Document images with source code:
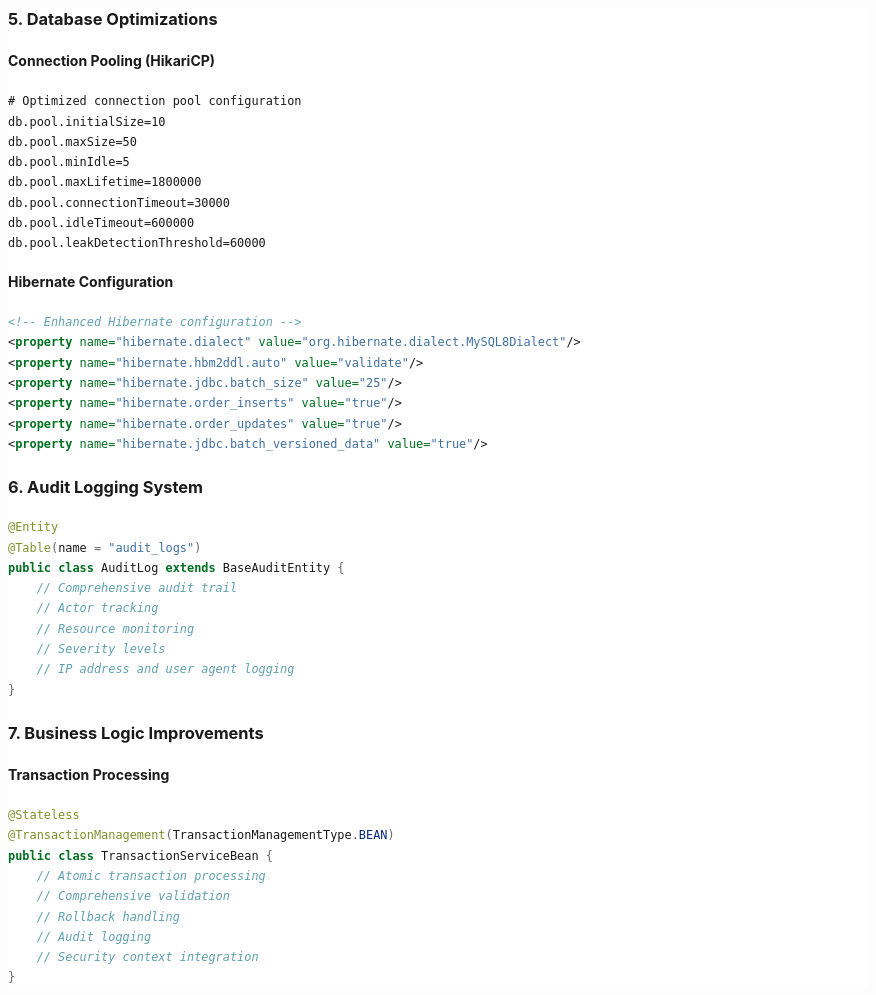 ### 5. **Database Optimizations**

#### Connection Pooling (HikariCP)
```properties
# Optimized connection pool configuration
db.pool.initialSize=10
db.pool.maxSize=50
db.pool.minIdle=5
db.pool.maxLifetime=1800000
db.pool.connectionTimeout=30000
db.pool.idleTimeout=600000
db.pool.leakDetectionThreshold=60000
```

#### Hibernate Configuration
```xml
<!-- Enhanced Hibernate configuration -->
<property name="hibernate.dialect" value="org.hibernate.dialect.MySQL8Dialect"/>
<property name="hibernate.hbm2ddl.auto" value="validate"/>
<property name="hibernate.jdbc.batch_size" value="25"/>
<property name="hibernate.order_inserts" value="true"/>
<property name="hibernate.order_updates" value="true"/>
<property name="hibernate.jdbc.batch_versioned_data" value="true"/>
```

### 6. **Audit Logging System**

```java
@Entity
@Table(name = "audit_logs")
public class AuditLog extends BaseAuditEntity {
    // Comprehensive audit trail
    // Actor tracking
    // Resource monitoring
    // Severity levels
    // IP address and user agent logging
}
```

### 7. **Business Logic Improvements**

#### Transaction Processing
```java
@Stateless
@TransactionManagement(TransactionManagementType.BEAN)
public class TransactionServiceBean {
    // Atomic transaction processing
    // Comprehensive validation
    // Rollback handling
    // Audit logging
    // Security context integration
}
```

* What you will do
Give all the records again, exactly, without images.

* Your response
 ### 5. **Database Optimizations**

#### Connection Pooling (HikariCP)
```properties
# Optimized connection pool configuration
db.pool.initialSize=10
db.pool.maxSize=50
db.pool.minIdle=5
db.pool.maxLifetime=1800000
db.pool.connectionTimeout=30000
db.pool.idleTimeout=600000
db.pool.leakDetectionThreshold=60000
```

#### Hibernate Configuration
```xml
<!-- Enhanced Hibernate configuration -->
<property name="hibernate.dialect" value="org.hibernate.dialect.MySQL8Dialect"/>
<property name="hibernate.hbm2ddl.auto" value="validate"/>
<property name="hibernate.jdbc.batch_size" value="25"/>
<property name="hibernate.order_inserts" value="true"/>
<property name="hibernate.order_updates" value="true"/>
<property name="hibernate.jdbc.batch_versioned_data" value="true"/>
```

### 6. **Audit Logging System**

```java
@Entity
@Table(name = "audit_logs")
public class AuditLog extends BaseAuditEntity {
    // Comprehensive audit trail
    // Actor tracking
    // Resource monitoring
    // Severity levels
    // IP address and user agent logging
}
```

### 7. **Business Logic Improvements**

#### Transaction Processing
```java
@Stateless
@TransactionManagement(TransactionManagementType.BEAN)
public class TransactionServiceBean {
    // Atomic transaction processing
    // Comprehensive validation
    // Rollback handling
    // Audit logging
    // Security context integration
}
```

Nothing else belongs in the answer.